その持ち主を食い入るように見つめていると、彼がボールを蹴り上げた。

ボールはきれいなアーチを描いてゴールに吸いこまれていく。


直後、部員たちが彼のまわりに集まって、わっと盛りあがるのが見えた。

囲まれた彼がこぼす笑顔はやっぱり眩しくて、私も窓越しにぱちぱちとひそかに拍手を送った。



何度見ても、何時間眺めていても飽きないなぁ。そんなことを思いながら、頬杖をついてじっと送る熱視線。
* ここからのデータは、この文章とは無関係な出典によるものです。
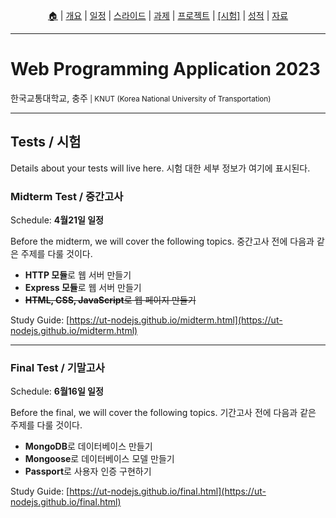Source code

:<p id="menu" align="center">
  <a href="https://ut-nodejs.github.io" title="Home">🏠</a> |
  <a href="about.html" title="About">개요</a> |
  <a href="/schedule.html" title="Schedule">일정</a> |
  <a href="/slides.html" title="Slides">스라이드</a> |
  <a href="/assignments.html" title="Assignments">과제</a> |
  <a href="/project.html" title="Project">프로젝트</a> |
  <a href="/tests.html" title="Tests"><u>[시험]</u></a> |
  <a href="/grading.html" title="Grading">성적</a> |
  <a href="/resources.html" title="Resources">자료</a>
  <!-- <a href="https://pollev.com/aarons007" title="PollEverywhere">설문↗️</a> -->
</p>

---

# Web Programming Application 2023

<p>한국교통대학교, 충주<small> | KNUT (Korea National University of Transportation)</small></p>

---

## Tests / 시험

Details about your tests will live here. 시험 대한 세부 정보가 여기에 표시된다.

### Midterm Test / 중간고사

Schedule: **4월21일 일정**

Before the midterm, we will cover the following topics. 중간고사 전에 다음과 같은 주제를 다룰 것이다.

- **HTTP 모듈**로 웹 서버 만들기
- **Express 모듈**로 웹 서버 만들기
- <del>**HTML, CSS, JavaScript**로 웹 페이지 만들기</del>

Study Guide: [https://ut-nodejs.github.io/midterm.html](https://ut-nodejs.github.io/midterm.html)

---

### Final Test / 기말고사

Schedule: **6월16일 일정**

Before the final, we will cover the following topics. 기간고사 전에 다음과 같은 주제를 다룰 것이다.

- **MongoDB**로 데이터베이스 만들기
- **Mongoose**로 데이터베이스 모델 만들기
- **Passport**로 사용자 인증 구현하기

Study Guide: [https://ut-nodejs.github.io/final.html](https://ut-nodejs.github.io/final.html)
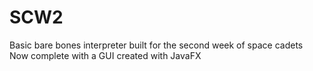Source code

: # SCW2
Basic bare bones interpreter built for the second week of space cadets \
Now complete with a GUI created with JavaFX
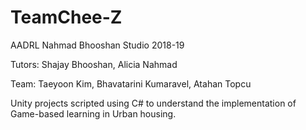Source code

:# TeamChee-Z
AADRL
Nahmad Bhooshan Studio 2018-19

Tutors: Shajay Bhooshan, Alicia Nahmad

Team: Taeyoon Kim, Bhavatarini Kumaravel, Atahan Topcu

Unity projects scripted using C# to understand the implementation of Game-based learning in Urban housing.
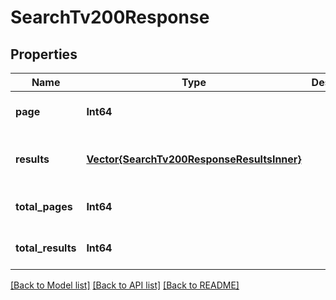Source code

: # SearchTv200Response


## Properties
Name | Type | Description | Notes
------------ | ------------- | ------------- | -------------
**page** | **Int64** |  | [optional] [default to 0]
**results** | [**Vector{SearchTv200ResponseResultsInner}**](SearchTv200ResponseResultsInner.md) |  | [optional] [default to nothing]
**total_pages** | **Int64** |  | [optional] [default to 0]
**total_results** | **Int64** |  | [optional] [default to 0]


[[Back to Model list]](../README.md#models) [[Back to API list]](../README.md#api-endpoints) [[Back to README]](../README.md)


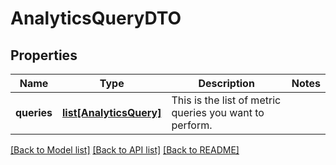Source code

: # AnalyticsQueryDTO

## Properties
Name | Type | Description | Notes
------------ | ------------- | ------------- | -------------
**queries** | [**list[AnalyticsQuery]**](AnalyticsQuery.md) | This is the list of metric queries you want to perform. | 

[[Back to Model list]](../README.md#documentation-for-models) [[Back to API list]](../README.md#documentation-for-api-endpoints) [[Back to README]](../README.md)

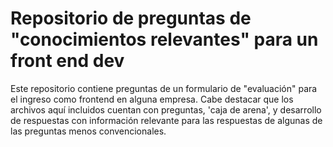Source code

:# Repositorio de preguntas de "conocimientos relevantes" para un front end dev

Este repositorio contiene preguntas de un formulario de "evaluación" para el ingreso como frontend en alguna empresa. Cabe destacar que los archivos aquí incluidos cuentan con preguntas, 'caja de arena', y desarrollo de respuestas con información relevante para las respuestas de algunas de las preguntas menos convencionales.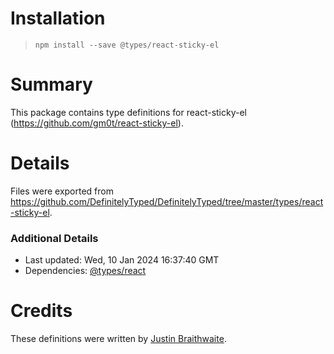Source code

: # Installation
> `npm install --save @types/react-sticky-el`

# Summary
This package contains type definitions for react-sticky-el (https://github.com/gm0t/react-sticky-el).

# Details
Files were exported from https://github.com/DefinitelyTyped/DefinitelyTyped/tree/master/types/react-sticky-el.

### Additional Details
 * Last updated: Wed, 10 Jan 2024 16:37:40 GMT
 * Dependencies: [@types/react](https://npmjs.com/package/@types/react)

# Credits
These definitions were written by [Justin Braithwaite](https://github.com/jbraithwaite).
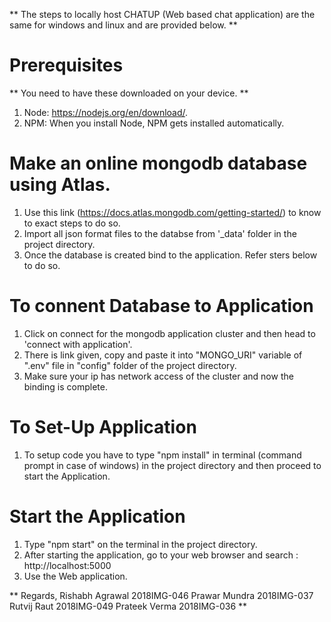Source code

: ** The steps to locally host CHATUP (Web based chat application) are the same for windows and linux and are provided below. ** 

# Prerequisites
** You need to have these downloaded on your device. **
   1) Node: https://nodejs.org/en/download/.
   2) NPM: When you install Node, NPM gets installed automatically.

# Make an online mongodb database using Atlas. 
   1) Use this link (https://docs.atlas.mongodb.com/getting-started/) to know to exact steps to do so.
   2) Import all json format files to the databse from '_data' folder in the project directory.
   3) Once the database is created bind to the application. Refer sters below to do so.

# To connent Database to Application
   1) Click on connect for the mongodb application cluster and then head to 'connect with application'.
   2) There is link given, copy and paste it into "MONGO_URI" variable of ".env" file in "config" folder of the project directory.
   3) Make sure your ip has network access of the cluster and now the binding is complete.   

# To Set-Up Application
   1) To setup code you have to type "npm install" in terminal (command prompt in case of windows) in the project directory and then proceed to start the Application.

#  Start the Application
   
   1) Type "npm start" on the terminal in the project directory.
   2) After starting the application, go to your web browser and search : http://localhost:5000
   3) Use the Web application.

** 
   Regards,
   Rishabh Agrawal 2018IMG-046
   Prawar Mundra   2018IMG-037
   Rutvij Raut     2018IMG-049
   Prateek Verma   2018IMG-036
**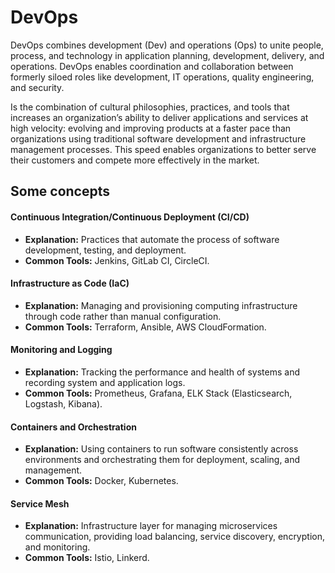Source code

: # DevOps

DevOps combines development (Dev) and operations (Ops) to unite people, process, and technology in application planning, development, delivery, and operations. DevOps enables coordination and collaboration between formerly siloed roles like development, IT operations, quality engineering, and security.

Is the combination of cultural philosophies, practices, and tools that increases an organization’s ability to deliver applications and services at high velocity: evolving and improving products at a faster pace than organizations using traditional software development and infrastructure management processes. This speed enables organizations to better serve their customers and compete more effectively in the market.


## Some concepts

#### Continuous Integration/Continuous Deployment (CI/CD)
- **Explanation:** Practices that automate the process of software development, testing, and deployment.
- **Common Tools:** Jenkins, GitLab CI, CircleCI.

#### Infrastructure as Code (IaC)
- **Explanation:** Managing and provisioning computing infrastructure through code rather than manual configuration.
- **Common Tools:** Terraform, Ansible, AWS CloudFormation.

#### Monitoring and Logging
- **Explanation:** Tracking the performance and health of systems and recording system and application logs.
- **Common Tools:** Prometheus, Grafana, ELK Stack (Elasticsearch, Logstash, Kibana).

#### Containers and Orchestration
- **Explanation:** Using containers to run software consistently across environments and orchestrating them for deployment, scaling, and management.
- **Common Tools:** Docker, Kubernetes.

#### Service Mesh
- **Explanation:** Infrastructure layer for managing microservices communication, providing load balancing, service discovery, encryption, and monitoring.
- **Common Tools:** Istio, Linkerd.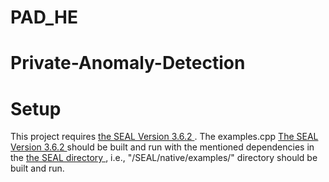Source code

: # PAD_HE

# Private-Anomaly-Detection
# Setup

This project requires <a href="https://github.com/microsoft/SEAL/releases/tag/v3.6.2"> the SEAL Version 3.6.2 </a>.
The examples.cpp 
<a href="https://github.com/microsoft/SEAL/releases/tag/v3.6.2"> The SEAL Version 3.6.2 </a> should be built and run with the mentioned dependencies in the <a href="https://github.com/microsoft/SEAL"> the SEAL directory </a>, i.e., "/SEAL/native/examples/" directory should be built and run.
とくべつなハチミツ色を、いつの間にか目が勝手に追いかけている。


高校生になってから窓際の席がお気にいりになったのは、絶対に彼のせいだ。

だって、気兼ねなくサッカー部の練習を見つめていられる特等席だから。



しばらくそうしているうちに、サッカー部の人たちが日陰に入っていく。

上から眺めているだけではよくわからないけれど、きっと休憩時間に入ったのだろう。


私も窓ガラスに張りつくのを一旦やめた。



それにしても、今日も。



「格好よかったなぁ……」


ぽつりと呟いた、その瞬間。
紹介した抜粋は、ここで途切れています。